Please copy out each line of the entries in which "begin" appears.

- Opening Delimiter -

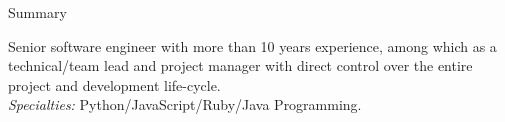 \documentclass[]{mcdowellcv}
\begin{document}
    \makeheader
    \label{Contact}

    \begin{cvsection}{Summary}
        \label{Summary}
        \begin{cvsubsection}{}{}{}
            Senior software engineer with more than 10 years experience, among which as a technical/team lead and project manager with direct control over the entire project and development life-cycle.\\
            \textit{Specialties:} Python/JavaScript/Ruby/Java Programming.
        \end{cvsubsection}
    \end{cvsection}

\end{document}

- Closing Delimiter -

[SOLUTION TO THIS PROBLEM]
\begin{document}
    \begin{cvsection}{Summary}
        \begin{cvsubsection}{}{}{}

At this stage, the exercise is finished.